The next clinical question was what dosage regimen to give next to keep him in the RSR that had once again been achieved. His previous maintenance dose of 0.25 mg/day was again given, as it was not clear whether his requirements for digoxin had really changed or not. However, he excreted his extra digoxin, and went back into AF within two days on that maintenance regimen, as it did not in fact maintain the peripheral compartment concentration at the value associated with successful conversion for him. At this point a serum digoxin sample was taken 11 hours and 15 minutes after the last dose. It was 1.0 ng/ml, and the patient was in AF at that time. The patient was again titrated with extra IV digoxin. He again converted to RSR, this time after only two IV doses of 0.25 mg given three hours apart. A serum sample was obtained 14 hours 20 minutes after the second of the above two doses, when he was in RSR. The concentration, surprisingly, was exactly the same – 1.0 ng/ml.

The important clinical question is - how can someone be in AF at one time and in RSR at another time and have exactly the same serum concentration?
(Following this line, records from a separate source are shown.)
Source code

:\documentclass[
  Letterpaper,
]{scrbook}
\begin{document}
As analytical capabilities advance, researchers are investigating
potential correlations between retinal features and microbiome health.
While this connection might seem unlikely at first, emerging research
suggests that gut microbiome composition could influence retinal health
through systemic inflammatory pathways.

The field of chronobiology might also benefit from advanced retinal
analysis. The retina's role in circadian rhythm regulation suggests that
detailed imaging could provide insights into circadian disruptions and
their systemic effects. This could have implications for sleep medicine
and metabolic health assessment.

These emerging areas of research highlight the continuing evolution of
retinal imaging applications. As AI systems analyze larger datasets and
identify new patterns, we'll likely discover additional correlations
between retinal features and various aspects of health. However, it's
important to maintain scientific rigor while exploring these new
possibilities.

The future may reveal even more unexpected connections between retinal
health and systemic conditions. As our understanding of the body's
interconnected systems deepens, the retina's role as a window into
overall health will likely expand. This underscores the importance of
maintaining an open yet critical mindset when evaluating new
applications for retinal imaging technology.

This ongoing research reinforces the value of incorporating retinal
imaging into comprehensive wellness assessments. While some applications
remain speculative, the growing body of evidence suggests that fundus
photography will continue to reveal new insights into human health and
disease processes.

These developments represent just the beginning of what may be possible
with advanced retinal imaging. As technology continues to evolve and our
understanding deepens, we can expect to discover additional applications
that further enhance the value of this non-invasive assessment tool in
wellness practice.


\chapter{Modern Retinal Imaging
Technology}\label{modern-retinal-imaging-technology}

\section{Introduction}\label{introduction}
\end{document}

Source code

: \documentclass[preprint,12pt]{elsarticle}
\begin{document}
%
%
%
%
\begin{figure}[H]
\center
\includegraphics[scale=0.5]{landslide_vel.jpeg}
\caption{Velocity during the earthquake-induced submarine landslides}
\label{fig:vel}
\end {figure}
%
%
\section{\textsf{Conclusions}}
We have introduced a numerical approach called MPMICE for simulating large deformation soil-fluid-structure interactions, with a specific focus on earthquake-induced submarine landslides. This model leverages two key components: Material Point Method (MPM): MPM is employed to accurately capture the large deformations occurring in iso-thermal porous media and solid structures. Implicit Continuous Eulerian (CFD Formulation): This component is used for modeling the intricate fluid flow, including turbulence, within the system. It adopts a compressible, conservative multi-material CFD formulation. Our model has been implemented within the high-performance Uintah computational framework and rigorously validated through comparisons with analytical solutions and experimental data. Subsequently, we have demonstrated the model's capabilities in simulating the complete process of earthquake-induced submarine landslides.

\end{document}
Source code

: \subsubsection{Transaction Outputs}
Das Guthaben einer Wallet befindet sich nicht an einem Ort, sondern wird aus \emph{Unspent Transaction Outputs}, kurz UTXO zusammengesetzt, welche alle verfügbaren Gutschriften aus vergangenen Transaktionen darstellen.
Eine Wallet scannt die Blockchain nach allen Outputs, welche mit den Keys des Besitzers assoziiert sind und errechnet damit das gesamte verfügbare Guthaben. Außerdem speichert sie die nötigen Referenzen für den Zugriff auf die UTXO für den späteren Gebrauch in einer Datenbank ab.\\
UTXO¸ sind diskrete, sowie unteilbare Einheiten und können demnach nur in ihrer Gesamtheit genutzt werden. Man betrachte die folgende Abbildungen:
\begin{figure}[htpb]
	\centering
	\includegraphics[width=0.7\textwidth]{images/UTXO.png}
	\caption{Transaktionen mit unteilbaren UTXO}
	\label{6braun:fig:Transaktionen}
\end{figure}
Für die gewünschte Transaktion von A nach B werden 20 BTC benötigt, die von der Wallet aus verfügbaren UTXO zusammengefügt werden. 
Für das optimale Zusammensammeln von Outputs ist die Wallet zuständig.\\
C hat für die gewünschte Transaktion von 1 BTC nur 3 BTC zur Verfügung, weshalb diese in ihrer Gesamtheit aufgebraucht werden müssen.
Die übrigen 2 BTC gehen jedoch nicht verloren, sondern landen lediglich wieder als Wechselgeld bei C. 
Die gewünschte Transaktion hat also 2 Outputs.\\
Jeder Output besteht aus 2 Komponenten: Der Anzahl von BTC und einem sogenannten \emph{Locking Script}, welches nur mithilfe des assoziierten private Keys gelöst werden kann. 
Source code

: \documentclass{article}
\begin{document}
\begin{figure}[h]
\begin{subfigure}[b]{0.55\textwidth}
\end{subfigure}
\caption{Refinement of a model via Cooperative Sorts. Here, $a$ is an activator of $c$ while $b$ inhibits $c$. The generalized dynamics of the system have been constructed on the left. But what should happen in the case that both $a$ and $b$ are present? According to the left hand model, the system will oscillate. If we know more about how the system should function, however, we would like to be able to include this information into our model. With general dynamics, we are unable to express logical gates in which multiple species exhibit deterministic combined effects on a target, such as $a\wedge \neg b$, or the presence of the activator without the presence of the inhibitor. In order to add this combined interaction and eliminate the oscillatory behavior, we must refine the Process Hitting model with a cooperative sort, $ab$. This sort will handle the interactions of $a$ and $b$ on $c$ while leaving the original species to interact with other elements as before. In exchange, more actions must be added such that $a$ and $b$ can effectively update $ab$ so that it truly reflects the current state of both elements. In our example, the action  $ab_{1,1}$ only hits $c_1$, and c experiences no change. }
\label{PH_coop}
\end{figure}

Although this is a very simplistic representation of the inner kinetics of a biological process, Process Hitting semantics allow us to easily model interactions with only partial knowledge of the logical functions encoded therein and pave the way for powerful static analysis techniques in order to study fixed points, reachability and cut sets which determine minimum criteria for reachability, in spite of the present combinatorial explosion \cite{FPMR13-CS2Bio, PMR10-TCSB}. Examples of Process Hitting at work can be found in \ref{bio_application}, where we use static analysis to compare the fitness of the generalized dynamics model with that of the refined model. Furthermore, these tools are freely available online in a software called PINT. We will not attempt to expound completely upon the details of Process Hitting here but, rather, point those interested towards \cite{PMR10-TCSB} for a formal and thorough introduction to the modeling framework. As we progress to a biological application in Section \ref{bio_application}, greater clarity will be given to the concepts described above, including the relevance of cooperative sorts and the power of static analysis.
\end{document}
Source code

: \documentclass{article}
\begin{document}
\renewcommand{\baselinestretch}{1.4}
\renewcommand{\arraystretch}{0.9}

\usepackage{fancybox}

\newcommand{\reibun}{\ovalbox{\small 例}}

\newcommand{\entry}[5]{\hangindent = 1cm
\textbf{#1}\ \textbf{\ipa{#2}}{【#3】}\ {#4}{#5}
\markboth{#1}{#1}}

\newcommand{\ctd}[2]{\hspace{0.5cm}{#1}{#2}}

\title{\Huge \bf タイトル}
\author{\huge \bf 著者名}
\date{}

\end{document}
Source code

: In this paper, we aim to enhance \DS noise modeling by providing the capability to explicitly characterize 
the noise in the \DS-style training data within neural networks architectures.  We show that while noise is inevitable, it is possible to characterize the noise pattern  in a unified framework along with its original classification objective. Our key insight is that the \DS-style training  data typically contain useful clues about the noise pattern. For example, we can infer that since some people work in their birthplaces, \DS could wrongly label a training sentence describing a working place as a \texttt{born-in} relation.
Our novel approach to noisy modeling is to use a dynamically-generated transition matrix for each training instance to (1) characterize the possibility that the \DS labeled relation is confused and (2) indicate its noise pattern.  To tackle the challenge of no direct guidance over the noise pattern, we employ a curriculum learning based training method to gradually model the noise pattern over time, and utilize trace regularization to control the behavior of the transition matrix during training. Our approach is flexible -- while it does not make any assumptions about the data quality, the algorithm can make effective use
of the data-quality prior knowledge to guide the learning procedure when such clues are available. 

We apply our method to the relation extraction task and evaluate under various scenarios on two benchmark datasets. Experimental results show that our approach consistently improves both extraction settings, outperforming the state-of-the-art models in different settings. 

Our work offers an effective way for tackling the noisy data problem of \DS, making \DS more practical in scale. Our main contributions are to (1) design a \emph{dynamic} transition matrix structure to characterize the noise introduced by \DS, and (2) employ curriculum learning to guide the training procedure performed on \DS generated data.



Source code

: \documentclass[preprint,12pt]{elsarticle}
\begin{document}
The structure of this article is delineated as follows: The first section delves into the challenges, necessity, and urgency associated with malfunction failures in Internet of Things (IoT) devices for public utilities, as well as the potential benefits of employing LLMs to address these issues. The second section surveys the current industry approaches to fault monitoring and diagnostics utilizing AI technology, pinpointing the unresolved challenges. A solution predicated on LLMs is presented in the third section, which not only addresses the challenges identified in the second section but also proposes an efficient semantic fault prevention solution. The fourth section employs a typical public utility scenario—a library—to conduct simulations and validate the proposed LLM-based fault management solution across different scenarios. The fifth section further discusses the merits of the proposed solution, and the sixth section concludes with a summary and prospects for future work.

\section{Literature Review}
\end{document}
It is strongly felt by many cardiologists that serum digoxin concentrations do not correlate at all well with clinical behavior. The patient described here is a striking example of this.

Clinical Interpretation and Management

Two related questions are worth asking. First, was the patient in a true steady state each time before each serum sample was taken? The answer is clearly no. At the time of the first sample (1.0 ng/ml), he had just slipped back into AF. At the second, (also 1.0 ng/ml) he had just received the extra digoxin doses and had just converted back to RSR. The same for the third sample, which was 1.2 ng/ml. So he was not at all in the usual steady state to permit the conventional interpretation of the relationship between trough serum digoxin concentrations and clinical behavior. Second, were the serum samples taken at the same time after the dose? Again, no.

The clinical problem once again was what dosage regimen to decide upon in order to maintain the patient in RSR. After his second conversion to RSR, he was again put back on the same regimen of 0.25 mg/day. After three days, the patient again reverted back to AF. At that time he had only 7.0 ug/kg in his peripheral compartment. He was again titrated with five doses of 0.25 mg of IV digoxin over the next 36 hours. He again converted, for a third time, to RSR. At that time he had 12.7 ug/kg in his peripheral compartment after the pharmacokinetic analysis. There was no clinical evidence of toxicity. A serum sample drawn 14 hours 45 minutes after the fourth of those doses was 1.2 ng/ml, and he was in RSR. There was clearly no correlation between the raw data of the measured serum concentrations and the patient's clinical behavior. He was in AF with a concentration of 1.0, and in RSR with concentrations of 1.0 and 1.2 ng/ml. It was at this time that the telephone consultation with us was done.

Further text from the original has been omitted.